> [Directions]: The answer must be every line of the data that holds the word "Deep".

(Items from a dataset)
# # # # #

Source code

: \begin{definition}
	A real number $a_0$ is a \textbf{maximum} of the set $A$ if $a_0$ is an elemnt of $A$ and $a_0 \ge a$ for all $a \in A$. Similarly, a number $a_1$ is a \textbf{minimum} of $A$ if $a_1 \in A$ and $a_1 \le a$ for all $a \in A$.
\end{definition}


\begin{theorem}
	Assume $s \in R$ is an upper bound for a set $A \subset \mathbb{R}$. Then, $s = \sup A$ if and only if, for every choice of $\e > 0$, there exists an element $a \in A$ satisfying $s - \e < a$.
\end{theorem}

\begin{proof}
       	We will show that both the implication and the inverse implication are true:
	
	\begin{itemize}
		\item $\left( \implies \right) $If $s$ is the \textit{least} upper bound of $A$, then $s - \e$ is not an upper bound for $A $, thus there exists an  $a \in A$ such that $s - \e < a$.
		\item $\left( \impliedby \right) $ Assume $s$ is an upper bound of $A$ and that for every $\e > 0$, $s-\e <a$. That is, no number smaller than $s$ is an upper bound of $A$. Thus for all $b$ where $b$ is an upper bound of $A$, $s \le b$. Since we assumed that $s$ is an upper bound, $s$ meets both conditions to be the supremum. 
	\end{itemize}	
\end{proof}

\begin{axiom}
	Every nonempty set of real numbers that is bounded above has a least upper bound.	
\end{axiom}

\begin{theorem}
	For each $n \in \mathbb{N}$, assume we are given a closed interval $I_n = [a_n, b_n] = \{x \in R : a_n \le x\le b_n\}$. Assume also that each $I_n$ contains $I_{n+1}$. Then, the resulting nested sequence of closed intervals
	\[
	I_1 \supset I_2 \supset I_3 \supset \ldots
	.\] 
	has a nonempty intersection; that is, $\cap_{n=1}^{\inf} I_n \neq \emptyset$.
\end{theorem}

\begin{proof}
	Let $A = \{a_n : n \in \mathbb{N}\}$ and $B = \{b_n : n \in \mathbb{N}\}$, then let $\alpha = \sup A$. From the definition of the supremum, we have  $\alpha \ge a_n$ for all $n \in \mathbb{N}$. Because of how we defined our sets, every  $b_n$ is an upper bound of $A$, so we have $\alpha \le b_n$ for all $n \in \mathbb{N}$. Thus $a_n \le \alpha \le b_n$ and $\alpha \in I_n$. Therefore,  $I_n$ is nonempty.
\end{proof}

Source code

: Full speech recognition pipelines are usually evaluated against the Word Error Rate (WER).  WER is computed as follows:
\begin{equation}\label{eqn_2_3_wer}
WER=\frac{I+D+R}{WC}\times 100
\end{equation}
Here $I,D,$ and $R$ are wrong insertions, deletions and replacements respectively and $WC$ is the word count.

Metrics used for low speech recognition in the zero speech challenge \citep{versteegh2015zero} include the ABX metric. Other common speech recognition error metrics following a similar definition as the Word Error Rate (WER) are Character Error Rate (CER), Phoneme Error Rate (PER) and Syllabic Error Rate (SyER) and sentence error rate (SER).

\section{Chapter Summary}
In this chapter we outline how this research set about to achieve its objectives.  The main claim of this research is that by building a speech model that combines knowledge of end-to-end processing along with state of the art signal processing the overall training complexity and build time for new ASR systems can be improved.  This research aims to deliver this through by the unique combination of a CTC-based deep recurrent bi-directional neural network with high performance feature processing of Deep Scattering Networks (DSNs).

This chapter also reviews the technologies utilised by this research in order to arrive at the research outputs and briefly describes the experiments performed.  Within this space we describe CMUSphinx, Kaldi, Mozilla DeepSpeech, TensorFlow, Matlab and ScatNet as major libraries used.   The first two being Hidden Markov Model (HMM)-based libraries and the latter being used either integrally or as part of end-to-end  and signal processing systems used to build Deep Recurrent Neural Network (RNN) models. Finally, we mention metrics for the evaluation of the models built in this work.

# # # # #

> [Exercise output]:
In this chapter we outline how this research set about to achieve its objectives.  The main claim of this research is that by building a speech model that combines knowledge of end-to-end processing along with state of the art signal processing the overall training complexity and build time for new ASR systems can be improved.  This research aims to deliver this through by the unique combination of a CTC-based deep recurrent bi-directional neural network with high performance feature processing of Deep Scattering Networks (DSNs).
This chapter also reviews the technologies utilised by this research in order to arrive at the research outputs and briefly describes the experiments performed.  Within this space we describe CMUSphinx, Kaldi, Mozilla DeepSpeech, TensorFlow, Matlab and ScatNet as major libraries used.   The first two being Hidden Markov Model (HMM)-based libraries and the latter being used either integrally or as part of end-to-end  and signal processing systems used to build Deep Recurrent Neural Network (RNN) models. Finally, we mention metrics for the evaluation of the models built in this work.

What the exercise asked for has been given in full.